Pentecostés, bienvenido Espíritu Santo.

Había llegado la fiesta de Pentecostés y ya había pasado la pascua que era la ocasión donde el pueblo hebreo recordaba al cordero sacrificado en Egipto que les había permitido salir de la esclavitud. Fueron también los días cuando Jesús, simbolizado por el cordero, había derramado su sangre para dar perdón de pecados y vida eterna.


Cincuenta días después de la fiesta de la Pascua, era tradición que cada judío trajera a Jerusalén las primicias (era la primera cosecha o los primeros frutos que los traían como ofrenda a Dios en el templo). Esta era la fiesta de Pentecostés. La gente viajaba con animales y con lo primero que había obtenido de su trabajo.

Por su parte, los discípulos estaban juntos esperando la promesa que había anunciado Jesús en cuanto a que otro vendría en su lugar, pero no ya para vivir con ellos sino en ellos.

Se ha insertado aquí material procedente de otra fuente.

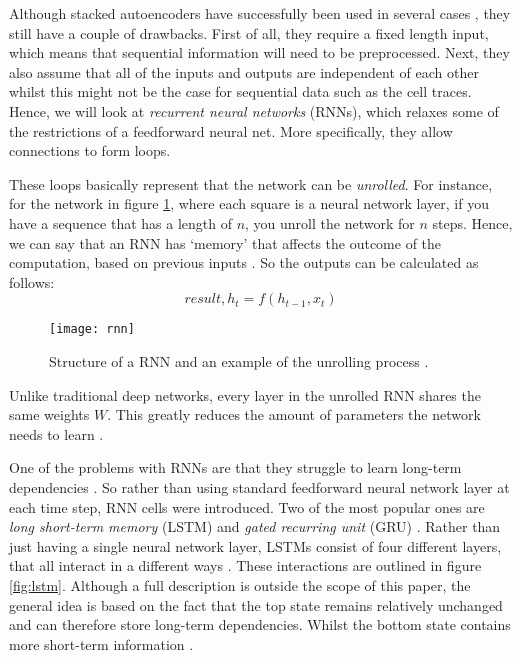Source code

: Although stacked autoencoders have successfully been used in several cases \cite{deeplearningthesis,deeplearning2}, they still have a couple of drawbacks.
First of all, they require a fixed length input, which means that sequential information will need to be preprocessed.
Next, they also assume that all of the inputs and outputs are independent of each other \cite{britz_2016} whilst this might not be the case for sequential data such as the cell traces.
Hence, we will look at \textit{recurrent neural networks} (RNNs), which relaxes some of the restrictions of a feedforward neural net.
More specifically, they allow connections to form loops.

These loops basically represent that the network can be \textit{unrolled}.
For instance, for the network in figure \ref{fig:rnn}, where each square is a neural network layer, if you have a sequence that has a length of $n$, you unroll the network for $n$ steps.
Hence, we can say that an RNN has `memory' that affects the outcome of the computation, based on previous inputs \cite{britz_2016}.
So the outputs can be calculated as follows:
$$\textit{result}, h_t = f(h_{t - 1}, x_t)$$

\begin{figure}[ht]
  \centering
  \texttt{[image: rnn]}
  \caption{Structure of a RNN and an example of the unrolling process \cite{britz_2016}.}
  \label{fig:rnn}
\end{figure}

Unlike traditional deep networks, every layer in the unrolled RNN shares the same weights $W$.
This greatly reduces the amount of parameters the network needs to learn \cite{britz_2016}.

One of the problems with RNNs are that they struggle to learn long-term dependencies \cite{bengio1994learning}.
So rather than using standard feedforward neural network layer at each time step, RNN cells were introduced.
Two of the most popular ones are \textit{long short-term memory} (LSTM) and \textit{gated recurring unit} (GRU) \cite{hochreiter1997long,LSTM,cho2014learning}.
Rather than just having a single neural network layer, LSTMs consist of four different layers, that all interact in a different ways \cite{LSTM}.
These interactions are outlined in figure \ref{fig:lstm}.
Although a full description is outside the scope of this paper, the general idea is based on the fact that the top state remains relatively unchanged and can therefore store long-term dependencies.
Whilst the bottom state contains more short-term information \cite{LSTM,hochreiter1997long}.

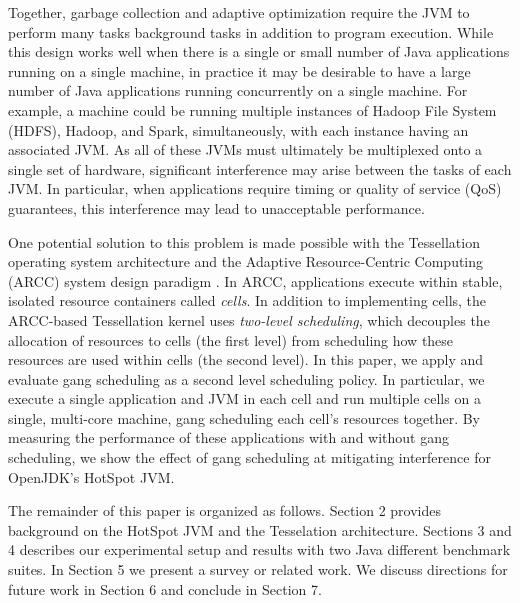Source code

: \documentclass{sig-alternate}
\begin{document}



Together, garbage collection and adaptive optimization require the JVM to perform many tasks background tasks in addition to program execution. While this design works well when there is a single or small number of Java applications running on a single machine, in practice it may be desirable to have a large number of Java applications running concurrently on a single machine. For example, a machine could be running multiple instances of Hadoop File System (HDFS), Hadoop, and Spark, simultaneously, with each instance having an associated JVM. As all of these JVMs must ultimately be multiplexed onto a single set of hardware, significant interference may arise between the tasks of each JVM. In particular, when applications require timing or quality of service (QoS) guarantees, this interference may lead to unacceptable performance.

One potential solution to this problem is made possible with the Tessellation operating system architecture and the Adaptive Resource-Centric Computing (ARCC) system design paradigm \cite{colmenares2010resource, colmenares2013tessellation, liu2009tessellation}. In ARCC, applications execute within stable, isolated resource containers called \textit{cells}. In addition to implementing cells, the ARCC-based Tessellation kernel uses \textit{two-level scheduling}, which decouples the allocation of resources to cells (the first level) from scheduling how these resources are used within cells (the second level). In this paper, we apply and evaluate gang scheduling \cite{feitelson1992gang} as a second level scheduling policy. In particular, we execute a single application and JVM in each cell and run multiple cells on a single, multi-core machine, gang scheduling each cell's resources together. By measuring the performance of these applications with and without gang scheduling, we show the effect of gang scheduling at mitigating interference for OpenJDK's HotSpot JVM.

The remainder of this paper is organized as follows. Section 2 provides background on the HotSpot JVM and the Tesselation architecture. Sections 3 and 4 describes our experimental setup and results with two Java different benchmark suites. In Section 5 we present a survey or related work. We discuss directions for future work in Section 6 and conclude in Section 7.
\end{document}

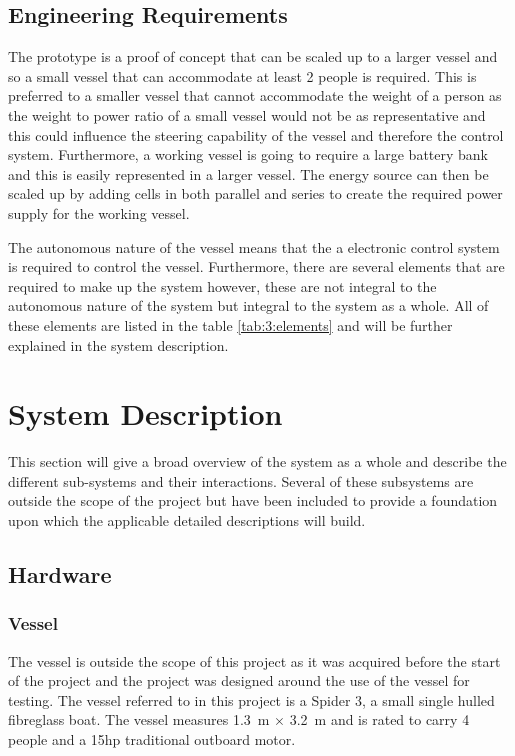 	\subsection{Engineering Requirements}
	The prototype is a proof of concept that can be scaled up to a larger vessel and so a small vessel that can accommodate at least 2 people is required. This is preferred to a smaller vessel that cannot accommodate the weight of a person as the weight to power ratio of a small vessel would not be as representative and this could influence the steering capability of the vessel and therefore the control system.
	Furthermore, a working vessel is going to require a large battery bank and this is easily represented in a larger vessel. The energy source can then be scaled up by adding cells in both parallel and series to create the required power supply for the working vessel.\par
	The autonomous nature of the vessel means that the a electronic control system is required to control the vessel. Furthermore, there are several elements that are required to make up the system however, these are not integral to the autonomous nature of the system but integral to the system as a whole. All of these elements are listed in the table \ref{tab:3:elements} and will be further explained in the system description.\par
\section{System Description}
This section will give a broad overview of the system as a whole and describe the different sub-systems and their interactions. Several of these subsystems are outside the scope of the project but have been included to provide a foundation upon which the applicable detailed descriptions will build. \par
	\subsection{Hardware}\par
		\subsubsection{Vessel}
		The vessel is outside the scope of this project as it was acquired before the start of the project and the project was designed around the use of the vessel for testing. The vessel referred to in this project is a Spider 3, a small single hulled fibreglass boat. The vessel measures \SI{1.3}{\meter} $\times$ \SI{3.2}{\meter} and is rated to carry 4 people and a 15hp traditional outboard motor.\par
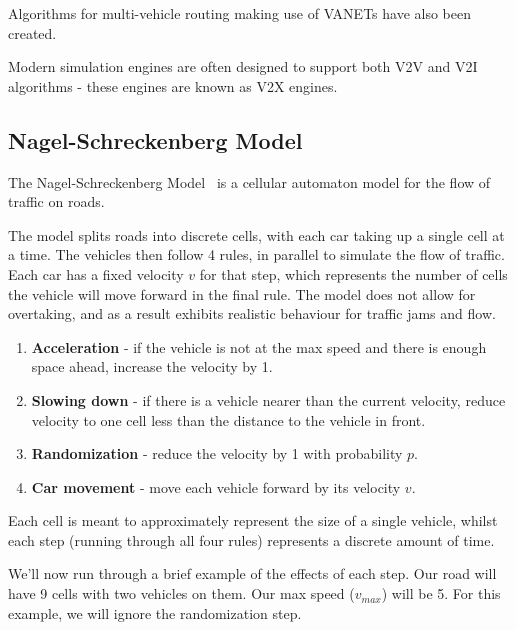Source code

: \documentclass[ %
                    author={Alexander Hill},
                supervisor={Dr. Benjamin Sach},
                    degree={MEng},
                     title={MARMOSET},
                  subtitle={Multi-Agent Route Management using Online Simulation for Efficient Transportation},
                      type={research},
                      year={2016} ]{dissertation}
\begin{document}
Algorithms for multi-vehicle routing making use of VANETs have also been
created.

Modern simulation engines are often designed to support both V2V and V2I
algorithms - these engines are known as V2X engines.


\subsection{Nagel-Schreckenberg Model} \label{sec:nagel}

The Nagel-Schreckenberg Model~\cite{nagel} is a cellular automaton model for the flow of
traffic on roads.

The model splits roads into discrete cells, with each car taking up a single
cell at a time. The vehicles then follow 4 rules, in parallel to simulate the
flow of traffic. Each car has a fixed velocity $v$ for that step, which
represents the number of cells the vehicle will move forward in the final rule.
The model does not allow for overtaking, and as a result exhibits realistic
behaviour for traffic jams and flow.

\begin{enumerate}
    \item \textbf{Acceleration} - if the vehicle is not at the max speed and
        there is enough space ahead, increase the velocity by 1.
    \item \textbf{Slowing down} - if there is a vehicle nearer than the current
        velocity, reduce velocity to one cell less than the distance to the
        vehicle in front.
    \item \textbf{Randomization} - reduce the velocity by 1 with probability
        $p$.
    \item \textbf{Car movement} - move each vehicle forward by its velocity $v$.
\end{enumerate}

Each cell is meant to approximately represent the size of a single vehicle,
whilst each step (running through all four rules) represents a discrete amount
of time.

We'll now run through a brief example of the effects of each step. Our road will
have 9 cells with two vehicles on them. Our max speed ($v_{max}$) will be 5.
For this example, we will ignore the randomization step.

\begin{figure}[!h]
\centering
{}
\end{figure}
\end{document}
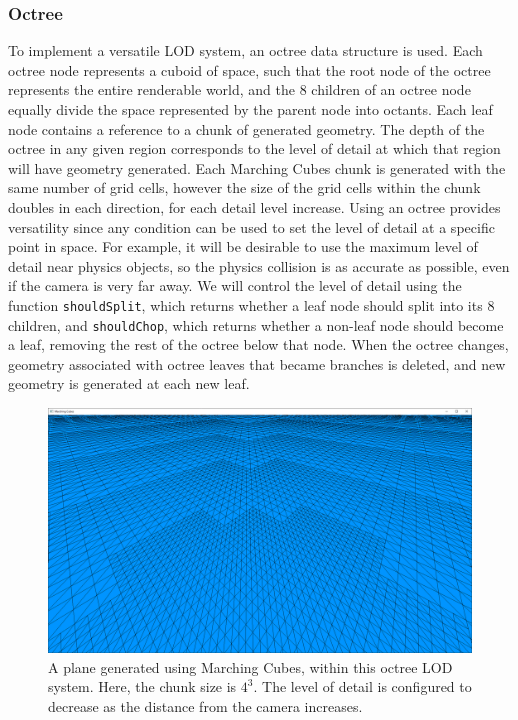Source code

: \documentclass[11pt]{article}
\begin{document}
\subsubsection{Octree}
\label{section:octree}
To implement a versatile LOD system, an octree data structure is used. Each octree node represents a cuboid of space, such that the root node of the octree represents the entire renderable world, and the 8 children of an octree node equally divide the space represented by the parent node into octants. Each leaf node contains a reference to a chunk of generated geometry. The depth of the octree in any given region corresponds to the level of detail at which that region will have geometry generated. Each Marching Cubes chunk is generated with the same number of grid cells, however the size of the grid cells within the chunk doubles in each direction, for each detail level increase. Using an octree provides versatility since any condition can be used to set the level of detail at a specific point in space. For example, it will be desirable to use the maximum level of detail near physics objects, so the physics collision is as accurate as possible, even if the camera is very far away. We will control the level of detail using the function \texttt{shouldSplit}, which returns whether a leaf node should split into its 8 children, and \texttt{shouldChop}, which returns whether a non-leaf node should become a leaf, removing the rest of the octree below that node. When the octree changes, geometry associated with octree leaves that became branches is deleted, and new geometry is generated at each new leaf.

\begin{figure}[H]
  \includegraphics[width=\textwidth]{octree_plane.png}
  \caption{A plane generated using Marching Cubes, within this octree LOD system. Here, the chunk size is $4^3$. The level of detail is configured to decrease as the distance from the camera increases.}
\end{figure}
\end{document}
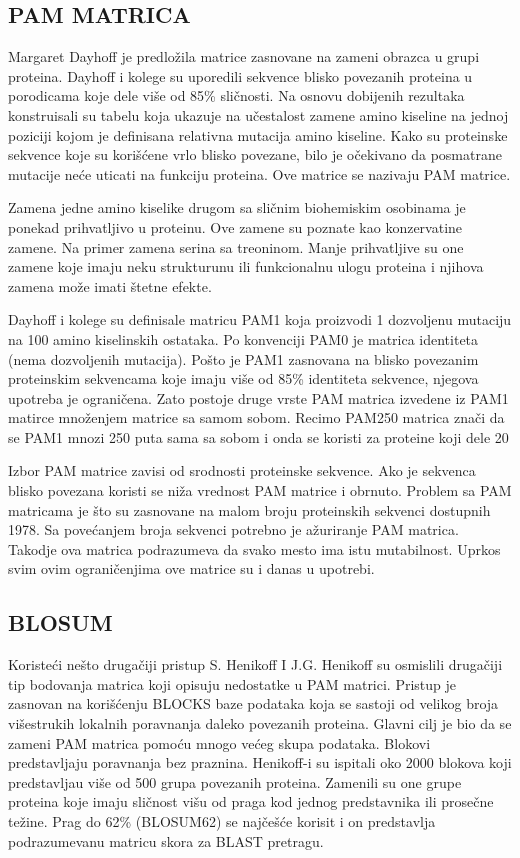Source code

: \subsection{PAM MATRICA}
Margaret Dayhoff je predložila matrice zasnovane na zameni obrazca u grupi proteina. Dayhoff i kolege su uporedili sekvence blisko povezanih proteina u porodicama koje dele više od 85\% sličnosti. Na osnovu dobijenih rezultaka konstruisali su tabelu koja ukazuje na učestalost zamene amino kiseline na jednoj poziciji kojom je definisana relativna mutacija amino kiseline. Kako su proteinske sekvence koje su korišćene vrlo blisko povezane, bilo je očekivano da posmatrane mutacije neće uticati na funkciju proteina. Ove matrice se nazivaju PAM matrice.

Zamena jedne amino kiselike drugom sa sličnim biohemiskim osobinama je ponekad prihvatljivo u proteinu. Ove zamene su poznate kao konzervatine zamene. Na primer zamena serina sa treoninom. Manje prihvatljive su one zamene koje imaju neku strukturunu ili funkcionalnu ulogu proteina i njihova zamena može imati štetne efekte. 

Dayhoff i kolege su definisale matricu PAM1 koja proizvodi 1 dozvoljenu mutaciju na 100 amino kiselinskih ostataka. Po konvenciji PAM0 je matrica identiteta (nema dozvoljenih mutacija).  Pošto je PAM1 zasnovana na blisko povezanim proteinskim sekvencama koje imaju više od 85\% identiteta sekvence, njegova upotreba je ograničena. Zato postoje druge vrste PAM matrica izvedene iz PAM1 matirce množenjem matrice sa samom sobom. Recimo PAM250 matrica znači da se PAM1 mnozi 250 puta sama sa sobom i onda se koristi za proteine koji dele 20%

Izbor PAM matrice zavisi od srodnosti proteinske sekvence. Ako je sekvenca blisko povezana koristi se niža vrednost PAM matrice i obrnuto. Problem sa PAM matricama je što su zasnovane na malom broju proteinskih sekvenci dostupnih 1978. Sa povećanjem broja sekvenci potrebno je ažuriranje PAM matrica. Takodje ova matrica podrazumeva da svako mesto ima istu mutabilnost. Uprkos svim ovim ograničenjima ove matrice su i danas u upotrebi. 


\subsection{BLOSUM}
Koristeći nešto drugačiji pristup S. Henikoff I J.G. Henikoff su osmislili drugačiji tip bodovanja matrica koji opisuju nedostatke u PAM matrici. Pristup je zasnovan na korišćenju BLOCKS baze podataka koja se sastoji od velikog broja višestrukih lokalnih poravnanja daleko povezanih proteina. Glavni cilj je bio da se zameni PAM matrica pomoću mnogo većeg skupa podataka. Blokovi predstavljaju poravnanja bez praznina. Henikoff-i su ispitali oko 2000 blokova koji predstavljau više od 500 grupa povezanih proteina. Zamenili su one grupe proteina koje imaju sličnost višu od praga kod jednog predstavnika ili prosečne težine. Prag do 62\% (BLOSUM62) se najčešće korisit i on predstavlja podrazumevanu matricu skora za BLAST pretragu.

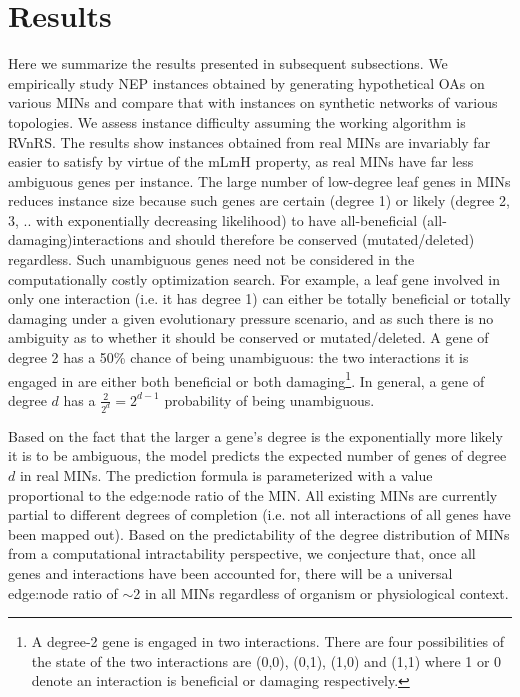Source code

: \section{Results}
    Here we summarize the results presented in subsequent subsections. We empirically study NEP instances obtained by generating hypothetical OAs on various MINs and compare that with instances on synthetic networks of various topologies. We assess instance difficulty assuming the working algorithm is RVnRS. The results show instances obtained from  real MINs are invariably far easier to satisfy by virtue of the mLmH property, as real MINs have far less ambiguous genes per instance. The large number of low-degree leaf genes in MINs reduces  instance size because such genes are certain (degree 1) or likely (degree 2, 3, .. with exponentially decreasing likelihood) to have all-beneficial  (all-damaging)interactions and should therefore be conserved (mutated/deleted) regardless. Such unambiguous genes need not be considered in the computationally costly optimization search. For example, a leaf gene involved in only one interaction (i.e. it has degree 1)  can either be totally beneficial or totally damaging  under a given evolutionary pressure scenario, and as such there is no ambiguity as to whether it should be conserved or mutated/deleted. A gene of degree 2 has a 50\% chance of being unambiguous: the two interactions it is engaged in are either both beneficial or both damaging\footnote{
        A degree-2 gene is engaged in two interactions. There are four possibilities of the state of the two interactions are (0,0), (0,1), (1,0) and (1,1) where 1 or 0 denote an interaction is beneficial or damaging respectively.
    }.  In general, a gene of degree $d$ has a $\frac{2}{2^d} = 2^{d-1}$ probability of being unambiguous.


    Based on the fact that the larger a gene's degree is the exponentially more likely it is to be ambiguous,  the model predicts the expected number of genes of degree $d$ in real MINs. The prediction formula is parameterized with a value proportional to the  edge:node ratio of the MIN. All existing MINs are currently partial to different degrees of completion (i.e. not all interactions of all genes have been mapped out). Based on the predictability of the degree distribution of MINs from a computational intractability perspective, we conjecture that, once all genes and interactions have been accounted for, there will be a universal  edge:node ratio of ${\sim}$2 in all MINs regardless of organism or physiological context.


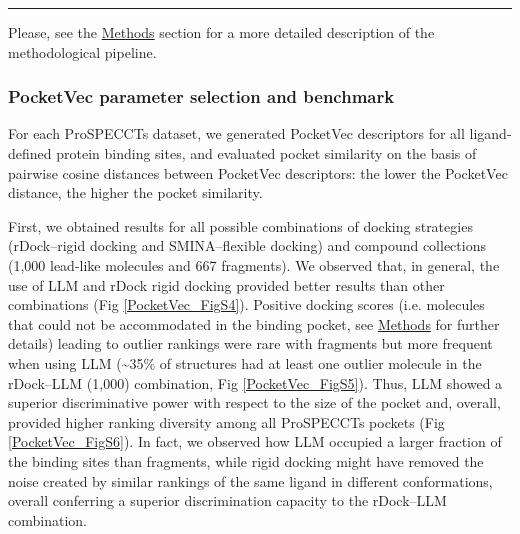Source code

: \begin{Figure_modified}
{  }
  \vspace{-5mm}
  \rule[0ex]{\textwidth}{0.5pt}
  \vspace{-9mm}
  \label{PocketVec_Fig1}
\end{Figure_modified}

Please, see the \hyperref[PocketVec_Methods]{Methods} section for a more detailed description of the methodological pipeline.

\subsubsection{PocketVec parameter selection and benchmark}

For each ProSPECCTs dataset, we generated PocketVec descriptors for all ligand-defined protein binding sites, and evaluated pocket similarity on the basis of pairwise cosine distances between PocketVec descriptors: the lower the PocketVec distance, the higher the pocket similarity. 

First, we obtained results for all possible combinations of docking strategies (rDock--rigid docking and SMINA--flexible docking) and compound collections (1,000 lead-like molecules and 667 fragments). We observed that, in general, the use of LLM and rDock rigid docking provided better results than other combinations (Fig \ref{PocketVec_FigS4}). Positive docking scores (i.e. molecules that could not be accommodated in the binding pocket, see \hyperref[PocketVec_Methods]{Methods} for further details) leading to outlier rankings were rare with fragments but more frequent when using LLM (\textasciitilde35\% of structures had at least one outlier molecule in the rDock--LLM (1,000) combination, Fig \ref{PocketVec_FigS5}). Thus, LLM showed a superior discriminative power with respect to the size of the pocket and, overall, provided higher ranking diversity among all ProSPECCTs pockets (Fig \ref{PocketVec_FigS6}). In fact, we observed how LLM occupied a larger fraction of the binding sites than fragments, while rigid docking might have removed the noise created by similar rankings of the same ligand in different conformations, overall conferring a superior discrimination capacity to the rDock--LLM combination.

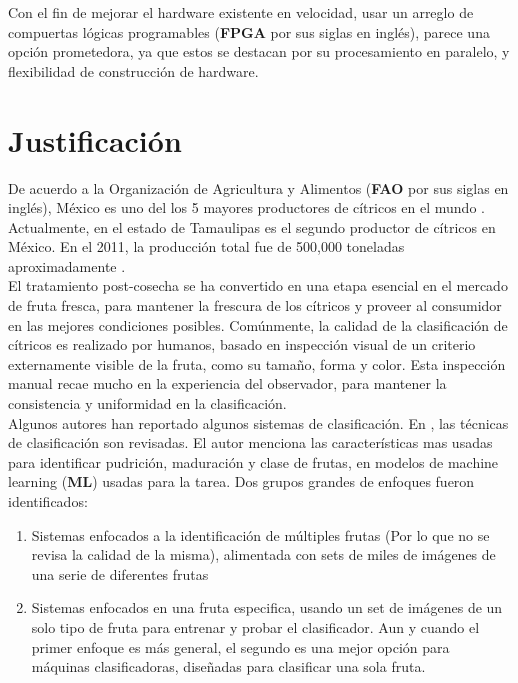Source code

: \documentclass[twoside,spanish,ESP,MSc]{plantillaLabUPV}
\theoremstyle{definition}
\begin{document}
Con el fin de mejorar el hardware existente en velocidad, usar un arreglo de compuertas lógicas programables (\textbf{FPGA} por sus siglas en inglés), parece una opción prometedora, ya que estos se destacan por su procesamiento en paralelo, y flexibilidad de construcción de hardware. 




\section{Justificación}



De acuerdo a la Organización de Agricultura y Alimentos (\textbf{FAO} por sus siglas en inglés), México es uno del los 5 mayores productores de cítricos en el mundo \cite{FAO_2016}. Actualmente, en el estado de Tamaulipas es el segundo productor de cítricos en México. En el 2011, la producción total fue de 500,000 toneladas aproximadamente \cite{sag}.\\ 

El tratamiento post-cosecha se ha convertido en una etapa esencial en el mercado de fruta fresca, para mantener la frescura de los cítricos y proveer al consumidor en las mejores condiciones posibles. Comúnmente, la calidad de la clasificación de cítricos es realizado por humanos, basado en inspección visual de un criterio externamente visible de la fruta, como su tamaño, forma y color. Esta inspección manual recae mucho en la experiencia del observador, para mantener la consistencia y uniformidad en la clasificación.\\ 

Algunos autores han reportado algunos sistemas de clasificación. En \cite{7306754}, las técnicas de clasificación son revisadas. El autor menciona las características mas usadas para identificar pudrición, maduración y clase de frutas, en modelos de machine learning (\textbf{ML}) usadas para la tarea. Dos grupos grandes de enfoques fueron identificados: 


\begin{enumerate}
\itemsep 0em
 \item Sistemas enfocados a la identificación de múltiples frutas (Por lo que no se revisa la calidad de la misma), alimentada con sets de miles de imágenes de una serie de diferentes frutas 
 \item Sistemas enfocados en una fruta especifica, usando un set de imágenes de un solo tipo de fruta para entrenar y probar el clasificador. Aun y cuando el primer enfoque es más general, el segundo es una mejor opción para máquinas clasificadoras, diseñadas para clasificar una sola fruta.
\end{enumerate}
\end{document}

De repente un fuerte viento conmovió la casa y todos fueron llenos del Espíritu Santo. La promesa se había cumplido. A partir de ese momento ya la voluntad de Dios no estaría escrita en tablas de piedra, sino en sus corazones.


La historia de la iglesia comenzó con la llenura del Espíritu Santo. Los mismos que días atrás estaban llenos de inseguridades y dudas, ahora estaban comenzando a experimentar una plenitud de santidad, gozo, victoria y liberación.

La Palabra afirma que esta llenura no fue solo para los apóstoles del Pentecostés, sino también para nosotros que creemos, cuando dijo: “Porque para vosotros es la promesa, y para vuestros hijos, y para todos los que están lejos; para cuantos el Señor nuestro Dios llamare”, y Dios te ha llamado a ti y mi.